WHAT YOU ARE ASKED TO DO
Below is a listing; return it in full, exactly as it appears.

TASK DATA
★ ★ ★ ★ ★

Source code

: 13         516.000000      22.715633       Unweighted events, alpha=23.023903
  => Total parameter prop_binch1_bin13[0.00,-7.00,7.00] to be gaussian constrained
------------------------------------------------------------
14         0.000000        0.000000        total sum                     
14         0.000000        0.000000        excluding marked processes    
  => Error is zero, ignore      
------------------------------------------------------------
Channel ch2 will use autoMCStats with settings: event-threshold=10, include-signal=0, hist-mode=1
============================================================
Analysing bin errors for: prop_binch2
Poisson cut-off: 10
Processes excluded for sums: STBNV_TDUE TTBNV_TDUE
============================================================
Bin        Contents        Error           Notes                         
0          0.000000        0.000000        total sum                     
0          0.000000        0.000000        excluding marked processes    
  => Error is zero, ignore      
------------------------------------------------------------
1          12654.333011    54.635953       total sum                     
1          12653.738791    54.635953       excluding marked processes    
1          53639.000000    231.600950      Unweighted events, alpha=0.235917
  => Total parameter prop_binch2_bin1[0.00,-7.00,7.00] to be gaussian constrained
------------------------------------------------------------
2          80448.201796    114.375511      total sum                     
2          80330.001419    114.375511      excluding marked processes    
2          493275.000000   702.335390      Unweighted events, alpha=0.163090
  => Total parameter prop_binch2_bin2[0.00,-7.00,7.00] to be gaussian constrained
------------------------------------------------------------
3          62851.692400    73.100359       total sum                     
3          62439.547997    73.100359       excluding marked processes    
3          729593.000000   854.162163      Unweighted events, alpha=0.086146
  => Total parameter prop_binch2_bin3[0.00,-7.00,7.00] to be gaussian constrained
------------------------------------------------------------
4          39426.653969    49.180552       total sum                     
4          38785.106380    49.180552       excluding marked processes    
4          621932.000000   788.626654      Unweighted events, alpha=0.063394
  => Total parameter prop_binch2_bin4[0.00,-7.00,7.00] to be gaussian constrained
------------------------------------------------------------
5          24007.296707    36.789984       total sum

★ ★ ★ ★ ★

WRITTEN RESPONSE
Source code

: 13         516.000000      22.715633       Unweighted events, alpha=23.023903
  => Total parameter prop_binch1_bin13[0.00,-7.00,7.00] to be gaussian constrained
------------------------------------------------------------
14         0.000000        0.000000        total sum                     
14         0.000000        0.000000        excluding marked processes    
  => Error is zero, ignore      
------------------------------------------------------------
Channel ch2 will use autoMCStats with settings: event-threshold=10, include-signal=0, hist-mode=1
============================================================
Analysing bin errors for: prop_binch2
Poisson cut-off: 10
Processes excluded for sums: STBNV_TDUE TTBNV_TDUE
============================================================
Bin        Contents        Error           Notes                         
0          0.000000        0.000000        total sum                     
0          0.000000        0.000000        excluding marked processes    
  => Error is zero, ignore      
------------------------------------------------------------
1          12654.333011    54.635953       total sum                     
1          12653.738791    54.635953       excluding marked processes    
1          53639.000000    231.600950      Unweighted events, alpha=0.235917
  => Total parameter prop_binch2_bin1[0.00,-7.00,7.00] to be gaussian constrained
------------------------------------------------------------
2          80448.201796    114.375511      total sum                     
2          80330.001419    114.375511      excluding marked processes    
2          493275.000000   702.335390      Unweighted events, alpha=0.163090
  => Total parameter prop_binch2_bin2[0.00,-7.00,7.00] to be gaussian constrained
------------------------------------------------------------
3          62851.692400    73.100359       total sum                     
3          62439.547997    73.100359       excluding marked processes    
3          729593.000000   854.162163      Unweighted events, alpha=0.086146
  => Total parameter prop_binch2_bin3[0.00,-7.00,7.00] to be gaussian constrained
------------------------------------------------------------
4          39426.653969    49.180552       total sum                     
4          38785.106380    49.180552       excluding marked processes    
4          621932.000000   788.626654      Unweighted events, alpha=0.063394
  => Total parameter prop_binch2_bin4[0.00,-7.00,7.00] to be gaussian constrained
------------------------------------------------------------
5          24007.296707    36.789984       total sum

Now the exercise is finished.